PROBLEM TO WORK ON »
In the material below, find each line with the string "Even" and copy it.

EXTRACTED DATA »
....................

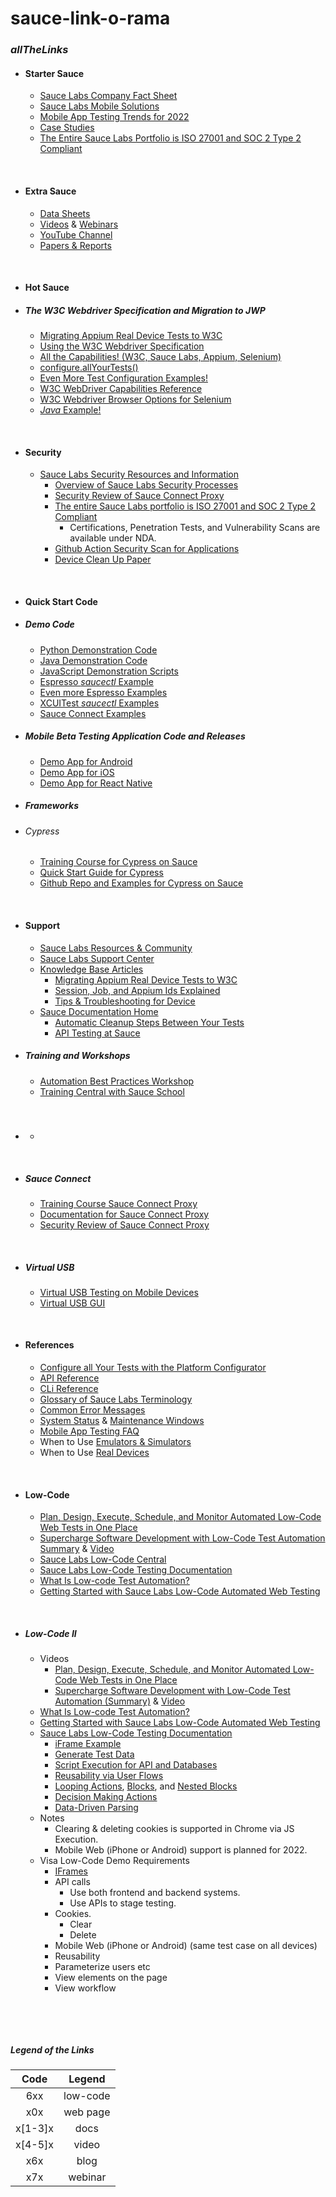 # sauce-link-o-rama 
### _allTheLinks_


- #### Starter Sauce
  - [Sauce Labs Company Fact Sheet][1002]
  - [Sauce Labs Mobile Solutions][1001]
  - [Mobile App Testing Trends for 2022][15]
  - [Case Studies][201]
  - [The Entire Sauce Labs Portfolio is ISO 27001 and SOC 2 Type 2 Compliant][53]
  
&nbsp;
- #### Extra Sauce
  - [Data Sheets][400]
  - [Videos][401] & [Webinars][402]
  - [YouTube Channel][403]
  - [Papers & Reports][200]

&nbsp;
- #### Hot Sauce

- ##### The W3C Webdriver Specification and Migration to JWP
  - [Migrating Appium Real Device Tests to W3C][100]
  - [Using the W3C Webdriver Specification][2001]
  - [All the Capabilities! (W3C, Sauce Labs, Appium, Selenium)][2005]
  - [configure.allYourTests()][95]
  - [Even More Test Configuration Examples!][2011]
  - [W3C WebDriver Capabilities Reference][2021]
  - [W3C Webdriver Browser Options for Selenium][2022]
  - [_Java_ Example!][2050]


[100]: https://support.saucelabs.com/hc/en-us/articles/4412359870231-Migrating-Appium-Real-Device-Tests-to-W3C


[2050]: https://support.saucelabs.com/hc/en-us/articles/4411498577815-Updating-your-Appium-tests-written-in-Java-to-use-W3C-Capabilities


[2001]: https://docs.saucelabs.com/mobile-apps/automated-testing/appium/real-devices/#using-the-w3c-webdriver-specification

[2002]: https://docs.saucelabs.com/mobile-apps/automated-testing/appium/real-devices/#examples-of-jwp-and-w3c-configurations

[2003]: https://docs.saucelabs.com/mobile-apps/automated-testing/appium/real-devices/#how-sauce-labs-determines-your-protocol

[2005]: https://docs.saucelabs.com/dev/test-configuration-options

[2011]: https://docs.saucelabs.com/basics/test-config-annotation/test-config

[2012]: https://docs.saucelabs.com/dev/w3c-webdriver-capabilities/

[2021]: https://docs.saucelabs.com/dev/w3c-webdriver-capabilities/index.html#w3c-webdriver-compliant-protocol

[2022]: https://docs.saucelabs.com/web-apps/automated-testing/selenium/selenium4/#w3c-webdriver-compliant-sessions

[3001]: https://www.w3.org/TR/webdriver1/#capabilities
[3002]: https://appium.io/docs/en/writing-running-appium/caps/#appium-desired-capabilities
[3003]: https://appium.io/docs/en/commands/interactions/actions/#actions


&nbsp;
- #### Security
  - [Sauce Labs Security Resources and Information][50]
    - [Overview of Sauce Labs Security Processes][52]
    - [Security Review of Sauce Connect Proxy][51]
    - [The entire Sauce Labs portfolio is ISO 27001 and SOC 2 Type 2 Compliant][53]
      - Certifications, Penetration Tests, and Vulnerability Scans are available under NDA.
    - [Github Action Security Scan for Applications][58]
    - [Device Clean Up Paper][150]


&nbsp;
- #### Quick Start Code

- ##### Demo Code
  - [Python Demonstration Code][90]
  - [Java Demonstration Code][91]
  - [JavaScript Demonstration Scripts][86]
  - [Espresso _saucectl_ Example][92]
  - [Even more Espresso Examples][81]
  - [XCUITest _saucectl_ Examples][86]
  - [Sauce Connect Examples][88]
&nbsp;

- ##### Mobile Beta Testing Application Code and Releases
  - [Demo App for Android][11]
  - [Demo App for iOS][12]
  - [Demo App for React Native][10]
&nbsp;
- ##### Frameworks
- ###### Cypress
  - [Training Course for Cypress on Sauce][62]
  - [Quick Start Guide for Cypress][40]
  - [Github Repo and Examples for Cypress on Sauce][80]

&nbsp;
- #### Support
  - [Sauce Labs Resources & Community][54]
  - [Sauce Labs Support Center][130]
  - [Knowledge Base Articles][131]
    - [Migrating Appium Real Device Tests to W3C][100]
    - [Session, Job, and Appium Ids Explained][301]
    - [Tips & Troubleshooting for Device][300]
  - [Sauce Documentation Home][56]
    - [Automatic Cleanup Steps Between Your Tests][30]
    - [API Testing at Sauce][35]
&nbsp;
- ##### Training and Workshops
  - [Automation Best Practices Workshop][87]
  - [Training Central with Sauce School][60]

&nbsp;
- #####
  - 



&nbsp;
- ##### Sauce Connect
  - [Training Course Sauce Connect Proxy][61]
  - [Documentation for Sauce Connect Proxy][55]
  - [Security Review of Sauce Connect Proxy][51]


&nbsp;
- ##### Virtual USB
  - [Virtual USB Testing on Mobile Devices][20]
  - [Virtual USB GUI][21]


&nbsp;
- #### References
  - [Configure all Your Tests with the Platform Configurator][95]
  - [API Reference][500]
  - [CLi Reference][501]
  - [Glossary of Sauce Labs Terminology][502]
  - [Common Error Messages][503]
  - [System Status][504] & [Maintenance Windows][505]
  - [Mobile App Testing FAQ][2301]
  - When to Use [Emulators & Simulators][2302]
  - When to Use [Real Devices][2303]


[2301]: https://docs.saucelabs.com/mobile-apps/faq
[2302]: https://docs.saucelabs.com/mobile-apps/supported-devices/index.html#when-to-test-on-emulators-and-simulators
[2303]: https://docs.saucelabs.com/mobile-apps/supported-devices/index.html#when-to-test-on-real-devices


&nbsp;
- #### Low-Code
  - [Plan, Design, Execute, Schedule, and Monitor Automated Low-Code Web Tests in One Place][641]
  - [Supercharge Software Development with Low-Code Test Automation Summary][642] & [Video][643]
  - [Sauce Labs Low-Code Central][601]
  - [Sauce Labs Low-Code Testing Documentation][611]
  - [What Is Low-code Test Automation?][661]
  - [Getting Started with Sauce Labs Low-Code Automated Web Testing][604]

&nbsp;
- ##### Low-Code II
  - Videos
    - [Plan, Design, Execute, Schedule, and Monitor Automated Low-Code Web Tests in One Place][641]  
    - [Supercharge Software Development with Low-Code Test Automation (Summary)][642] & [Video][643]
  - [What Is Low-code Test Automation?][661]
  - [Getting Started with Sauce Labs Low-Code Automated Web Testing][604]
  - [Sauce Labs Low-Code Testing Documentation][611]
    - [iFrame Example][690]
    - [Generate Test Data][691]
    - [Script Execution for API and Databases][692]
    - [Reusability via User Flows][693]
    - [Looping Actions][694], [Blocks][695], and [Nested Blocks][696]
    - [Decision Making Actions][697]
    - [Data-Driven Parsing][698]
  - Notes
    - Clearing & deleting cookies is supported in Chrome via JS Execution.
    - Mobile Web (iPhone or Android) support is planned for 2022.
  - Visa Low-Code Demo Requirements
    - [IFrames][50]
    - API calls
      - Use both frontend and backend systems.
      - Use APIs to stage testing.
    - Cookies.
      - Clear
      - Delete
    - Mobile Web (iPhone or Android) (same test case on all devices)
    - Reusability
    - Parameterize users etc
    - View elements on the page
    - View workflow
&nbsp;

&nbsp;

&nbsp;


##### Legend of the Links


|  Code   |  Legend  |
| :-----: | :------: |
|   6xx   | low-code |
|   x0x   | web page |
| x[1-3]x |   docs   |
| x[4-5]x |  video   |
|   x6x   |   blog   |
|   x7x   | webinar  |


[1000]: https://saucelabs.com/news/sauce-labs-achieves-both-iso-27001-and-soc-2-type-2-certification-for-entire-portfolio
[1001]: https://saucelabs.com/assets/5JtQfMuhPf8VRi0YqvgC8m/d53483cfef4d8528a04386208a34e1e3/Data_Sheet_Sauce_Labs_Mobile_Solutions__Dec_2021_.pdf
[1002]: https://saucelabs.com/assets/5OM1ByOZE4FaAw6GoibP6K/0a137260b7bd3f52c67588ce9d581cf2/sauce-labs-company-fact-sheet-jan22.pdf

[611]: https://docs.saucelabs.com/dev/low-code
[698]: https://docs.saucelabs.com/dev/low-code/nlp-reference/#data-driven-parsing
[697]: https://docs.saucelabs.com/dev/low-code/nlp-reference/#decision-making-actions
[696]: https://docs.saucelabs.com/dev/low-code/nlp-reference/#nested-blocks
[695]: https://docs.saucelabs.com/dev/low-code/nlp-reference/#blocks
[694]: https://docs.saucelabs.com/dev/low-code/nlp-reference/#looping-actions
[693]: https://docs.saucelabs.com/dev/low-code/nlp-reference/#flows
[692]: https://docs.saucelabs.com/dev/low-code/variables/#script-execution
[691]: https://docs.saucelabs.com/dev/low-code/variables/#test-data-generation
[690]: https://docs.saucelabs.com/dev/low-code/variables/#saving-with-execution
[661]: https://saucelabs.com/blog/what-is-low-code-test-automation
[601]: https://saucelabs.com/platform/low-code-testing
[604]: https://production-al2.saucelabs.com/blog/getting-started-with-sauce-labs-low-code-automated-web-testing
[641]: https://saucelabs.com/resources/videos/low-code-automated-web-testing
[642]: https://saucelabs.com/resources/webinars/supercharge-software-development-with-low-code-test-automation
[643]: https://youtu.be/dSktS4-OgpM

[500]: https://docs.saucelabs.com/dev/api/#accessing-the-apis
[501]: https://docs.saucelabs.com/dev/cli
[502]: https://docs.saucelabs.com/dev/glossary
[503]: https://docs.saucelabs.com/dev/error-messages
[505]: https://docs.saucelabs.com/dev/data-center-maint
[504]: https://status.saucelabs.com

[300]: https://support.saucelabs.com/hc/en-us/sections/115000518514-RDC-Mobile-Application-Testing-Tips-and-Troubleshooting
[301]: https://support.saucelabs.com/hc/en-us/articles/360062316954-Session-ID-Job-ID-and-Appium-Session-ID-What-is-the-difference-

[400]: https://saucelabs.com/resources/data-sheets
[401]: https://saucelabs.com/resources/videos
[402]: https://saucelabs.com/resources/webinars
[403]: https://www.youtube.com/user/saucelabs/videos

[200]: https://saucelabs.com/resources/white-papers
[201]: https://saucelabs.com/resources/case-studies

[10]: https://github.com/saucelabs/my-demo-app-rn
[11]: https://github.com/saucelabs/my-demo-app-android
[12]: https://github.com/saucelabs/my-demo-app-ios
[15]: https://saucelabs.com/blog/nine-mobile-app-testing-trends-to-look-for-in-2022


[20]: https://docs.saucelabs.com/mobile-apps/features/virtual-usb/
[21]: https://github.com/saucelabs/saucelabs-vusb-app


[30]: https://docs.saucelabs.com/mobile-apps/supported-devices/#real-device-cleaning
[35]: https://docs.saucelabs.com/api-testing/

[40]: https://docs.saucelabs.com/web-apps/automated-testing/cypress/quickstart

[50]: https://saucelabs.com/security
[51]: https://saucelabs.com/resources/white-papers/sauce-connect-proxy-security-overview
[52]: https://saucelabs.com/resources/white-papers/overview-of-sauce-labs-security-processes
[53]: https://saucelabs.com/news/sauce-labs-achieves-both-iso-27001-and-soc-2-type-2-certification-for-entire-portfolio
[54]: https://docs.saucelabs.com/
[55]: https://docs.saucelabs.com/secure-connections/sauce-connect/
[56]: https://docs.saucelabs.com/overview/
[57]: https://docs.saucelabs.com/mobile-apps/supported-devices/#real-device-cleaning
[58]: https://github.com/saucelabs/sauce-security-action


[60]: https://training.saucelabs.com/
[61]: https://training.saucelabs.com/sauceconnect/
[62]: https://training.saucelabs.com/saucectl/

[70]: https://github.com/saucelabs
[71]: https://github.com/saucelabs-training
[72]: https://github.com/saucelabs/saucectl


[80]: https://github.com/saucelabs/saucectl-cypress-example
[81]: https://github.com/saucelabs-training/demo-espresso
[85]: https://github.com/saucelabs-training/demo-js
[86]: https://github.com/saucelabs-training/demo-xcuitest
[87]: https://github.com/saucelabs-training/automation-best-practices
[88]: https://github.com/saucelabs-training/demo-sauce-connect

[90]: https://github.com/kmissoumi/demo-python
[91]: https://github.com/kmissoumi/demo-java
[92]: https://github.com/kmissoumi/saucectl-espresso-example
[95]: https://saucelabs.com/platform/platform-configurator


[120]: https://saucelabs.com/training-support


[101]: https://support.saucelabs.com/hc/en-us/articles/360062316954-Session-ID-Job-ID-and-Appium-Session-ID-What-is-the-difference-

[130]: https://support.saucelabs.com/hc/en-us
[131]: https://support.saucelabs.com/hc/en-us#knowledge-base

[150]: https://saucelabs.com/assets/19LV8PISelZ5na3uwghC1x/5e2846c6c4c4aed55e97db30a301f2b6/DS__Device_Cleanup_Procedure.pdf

....................

TASK RESPONSE »
  - [Even More Test Configuration Examples!][2011]
  - [Even more Espresso Examples][81]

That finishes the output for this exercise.